Opus One, which books shows at Club Café, Mr. Small's and Brillobox, essentially treats the 21-and-over venues as bars first and performance spaces second. Many of the all-ages policies employed by larger clubs lose their effectiveness in smaller venues. Though many local venues have implemented a segregated wristband or marker system to designate who can and cannot be served alcohol, the smaller bars would be highly inconvenienced to create such distinctions.
"For a tiny place like [Club Café], we can't separate an above-21 and an under-21 area," Mengel says. "And most of the same reasons why we can't allow minors are the same reasons why other bars on East Carson also can't allow minors."
But age restrictions aren't just limited to the smaller bar-venues in Pittsburgh. On rare occasions, Opus mandates a restriction for typically all-ages venues.

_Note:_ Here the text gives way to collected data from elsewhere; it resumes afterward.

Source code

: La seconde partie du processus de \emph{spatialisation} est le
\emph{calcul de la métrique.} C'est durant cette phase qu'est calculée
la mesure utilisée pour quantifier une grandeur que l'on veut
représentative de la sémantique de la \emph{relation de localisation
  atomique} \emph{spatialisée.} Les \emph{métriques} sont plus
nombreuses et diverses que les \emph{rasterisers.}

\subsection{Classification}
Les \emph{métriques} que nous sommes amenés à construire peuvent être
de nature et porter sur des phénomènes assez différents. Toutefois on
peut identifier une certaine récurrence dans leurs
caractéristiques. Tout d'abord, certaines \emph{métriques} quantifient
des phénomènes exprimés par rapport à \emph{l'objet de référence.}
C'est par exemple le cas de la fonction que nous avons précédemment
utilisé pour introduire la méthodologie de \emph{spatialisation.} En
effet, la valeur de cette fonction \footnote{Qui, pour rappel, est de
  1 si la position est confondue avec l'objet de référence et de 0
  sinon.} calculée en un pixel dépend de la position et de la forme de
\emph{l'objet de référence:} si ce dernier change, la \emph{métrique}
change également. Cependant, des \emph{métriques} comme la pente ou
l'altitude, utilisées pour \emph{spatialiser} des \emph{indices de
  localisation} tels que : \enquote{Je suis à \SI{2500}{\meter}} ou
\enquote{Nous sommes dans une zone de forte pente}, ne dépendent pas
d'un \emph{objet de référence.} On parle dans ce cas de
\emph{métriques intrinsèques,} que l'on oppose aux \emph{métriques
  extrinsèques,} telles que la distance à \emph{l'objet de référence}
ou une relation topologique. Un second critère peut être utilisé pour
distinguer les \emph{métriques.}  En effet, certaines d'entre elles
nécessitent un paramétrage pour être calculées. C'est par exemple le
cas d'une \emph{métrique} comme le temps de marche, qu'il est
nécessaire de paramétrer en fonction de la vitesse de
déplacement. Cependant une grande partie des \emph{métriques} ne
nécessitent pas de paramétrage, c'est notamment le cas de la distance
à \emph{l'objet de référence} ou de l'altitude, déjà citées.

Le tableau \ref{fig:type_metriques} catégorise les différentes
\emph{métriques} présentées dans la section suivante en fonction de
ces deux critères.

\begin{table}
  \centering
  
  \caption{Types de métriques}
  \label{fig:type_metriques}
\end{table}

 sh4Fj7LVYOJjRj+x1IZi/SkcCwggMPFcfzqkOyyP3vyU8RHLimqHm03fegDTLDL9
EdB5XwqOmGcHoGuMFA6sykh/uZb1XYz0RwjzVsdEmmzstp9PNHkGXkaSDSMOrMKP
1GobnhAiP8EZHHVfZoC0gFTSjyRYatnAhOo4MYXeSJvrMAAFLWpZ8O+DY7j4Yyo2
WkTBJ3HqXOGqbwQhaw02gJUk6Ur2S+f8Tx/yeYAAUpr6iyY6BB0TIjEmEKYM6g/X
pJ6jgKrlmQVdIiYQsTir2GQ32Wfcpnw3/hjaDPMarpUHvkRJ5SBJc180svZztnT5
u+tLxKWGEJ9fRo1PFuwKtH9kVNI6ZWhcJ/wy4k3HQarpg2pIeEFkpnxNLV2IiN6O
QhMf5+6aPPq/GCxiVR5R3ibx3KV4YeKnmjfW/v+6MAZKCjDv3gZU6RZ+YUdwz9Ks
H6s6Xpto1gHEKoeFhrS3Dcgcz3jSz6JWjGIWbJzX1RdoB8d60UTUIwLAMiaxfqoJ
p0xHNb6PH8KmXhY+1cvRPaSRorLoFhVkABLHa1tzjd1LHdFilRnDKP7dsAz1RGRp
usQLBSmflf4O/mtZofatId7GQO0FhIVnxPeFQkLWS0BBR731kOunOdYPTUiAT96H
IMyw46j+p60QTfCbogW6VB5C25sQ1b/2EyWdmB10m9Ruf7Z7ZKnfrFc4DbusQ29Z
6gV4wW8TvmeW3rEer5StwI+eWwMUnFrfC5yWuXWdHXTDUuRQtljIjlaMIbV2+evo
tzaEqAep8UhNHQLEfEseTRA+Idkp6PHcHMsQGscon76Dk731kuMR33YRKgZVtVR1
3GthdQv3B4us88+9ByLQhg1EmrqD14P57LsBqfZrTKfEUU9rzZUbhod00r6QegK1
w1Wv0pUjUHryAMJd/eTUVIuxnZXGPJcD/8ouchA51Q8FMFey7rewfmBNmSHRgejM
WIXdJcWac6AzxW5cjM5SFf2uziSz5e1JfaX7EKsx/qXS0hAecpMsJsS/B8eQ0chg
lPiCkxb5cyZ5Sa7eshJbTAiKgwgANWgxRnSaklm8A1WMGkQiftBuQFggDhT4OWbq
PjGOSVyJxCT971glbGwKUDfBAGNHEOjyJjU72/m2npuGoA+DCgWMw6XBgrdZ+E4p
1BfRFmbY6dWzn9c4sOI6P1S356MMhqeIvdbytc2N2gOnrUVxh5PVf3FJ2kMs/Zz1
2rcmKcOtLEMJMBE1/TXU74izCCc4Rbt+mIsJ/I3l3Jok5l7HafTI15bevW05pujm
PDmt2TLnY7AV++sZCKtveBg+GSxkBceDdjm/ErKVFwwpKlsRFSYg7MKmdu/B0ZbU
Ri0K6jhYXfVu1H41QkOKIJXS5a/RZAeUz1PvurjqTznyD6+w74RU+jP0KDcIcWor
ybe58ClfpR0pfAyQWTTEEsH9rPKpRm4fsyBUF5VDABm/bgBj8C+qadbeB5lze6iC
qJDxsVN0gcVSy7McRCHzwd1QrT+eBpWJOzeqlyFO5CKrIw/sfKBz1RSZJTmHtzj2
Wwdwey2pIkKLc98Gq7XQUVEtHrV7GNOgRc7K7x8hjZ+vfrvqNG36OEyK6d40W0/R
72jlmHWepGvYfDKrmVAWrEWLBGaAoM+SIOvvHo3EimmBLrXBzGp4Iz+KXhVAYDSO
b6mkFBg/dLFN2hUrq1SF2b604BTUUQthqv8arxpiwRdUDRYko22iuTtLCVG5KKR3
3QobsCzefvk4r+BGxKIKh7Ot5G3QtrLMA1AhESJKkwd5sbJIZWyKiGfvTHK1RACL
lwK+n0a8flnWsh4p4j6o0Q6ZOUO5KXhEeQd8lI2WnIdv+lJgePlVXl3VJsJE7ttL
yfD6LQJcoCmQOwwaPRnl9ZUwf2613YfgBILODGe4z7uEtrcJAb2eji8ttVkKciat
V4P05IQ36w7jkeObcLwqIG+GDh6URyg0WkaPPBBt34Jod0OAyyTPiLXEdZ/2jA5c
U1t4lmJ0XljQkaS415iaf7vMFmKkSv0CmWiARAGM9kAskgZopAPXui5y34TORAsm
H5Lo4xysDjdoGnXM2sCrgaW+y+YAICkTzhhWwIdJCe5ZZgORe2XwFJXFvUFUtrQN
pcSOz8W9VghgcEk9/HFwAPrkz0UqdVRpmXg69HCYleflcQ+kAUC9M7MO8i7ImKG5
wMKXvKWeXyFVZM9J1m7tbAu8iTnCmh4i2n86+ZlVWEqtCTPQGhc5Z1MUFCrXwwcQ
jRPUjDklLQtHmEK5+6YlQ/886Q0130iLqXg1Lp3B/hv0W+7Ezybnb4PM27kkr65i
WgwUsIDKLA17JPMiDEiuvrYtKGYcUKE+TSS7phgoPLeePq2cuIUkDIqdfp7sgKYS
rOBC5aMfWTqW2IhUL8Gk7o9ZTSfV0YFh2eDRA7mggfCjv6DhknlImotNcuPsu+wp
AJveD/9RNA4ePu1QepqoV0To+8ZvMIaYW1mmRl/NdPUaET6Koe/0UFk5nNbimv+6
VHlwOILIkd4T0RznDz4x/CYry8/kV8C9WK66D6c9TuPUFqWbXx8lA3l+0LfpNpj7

In September 2012, for example, Nick Lowe played a 21-and-over show — at Mr. Small's. And in some cases, the cutoff isn't even the drinking age — last month's Skrillex show at Stage AE was limited to concertgoers 16 and over. Given the recent negative injury and health concerns associated with big EDM festivals, the move seems like a safeguard against similar incidents occurring here, but other shows within the genre haven't been restricted. Bassnecter and The Glitch Mob, two other electronic darlings, also played Stage AE in October — yet their shows were all ages.
But according to Mengel, "it's usually the artist's decision to play an age-restricted show at a venue that is generally all-ages."
Despite the pretty cut-and-dried liquor code, one Pennsylvania father is actively lobbying to get the state law changed.
Todd Bedard, from just outside of Harrisburg in New Cumberland, used to take his 12-year-old son, Logan, to Pete's Olde Town Bar and Grille to perform. Logan played drums at Pete's for local musician Shea Quinn, but state police put an end to this, and the restaurant was fined $250.
After the fine, Bedard contacted his state representative, Sheryl Delozier — who also happened to see one of Logan's performances at Pete's — about easing the law to allow minor performers, if they're supervised by a parent or guardian and don't receive compensation. Bedard says that Delozier recognized the innocent nature of Logan's time at the establishment.
"She saw the performance and understood what we were doing — saw me drinking iced tea, and him drinking soda and doing homework between sets," Bedard says.
Delozier introduced House Bill 1943, which would relax the law, this January, but it never made it out of committee during the limited fall session. Bedard plans to meet with Delozier after the holiday break to see about reintroducing the bill in 2015.
Bedard stressed that he's simply asking for consistency in the law, since his son is legally permitted to eat in Pete's but violates the law once he gets on stage to perform. He doesn't see how Logan's situation should be any different from child actors performing in dinner theaters that serve alcohol — or even minors eating in a restaurant with their family.
"They're not supposed to serve my son whether he's playing music, or whether he's sitting with me in a restaurant," says Bedard. "That's not really going to change much."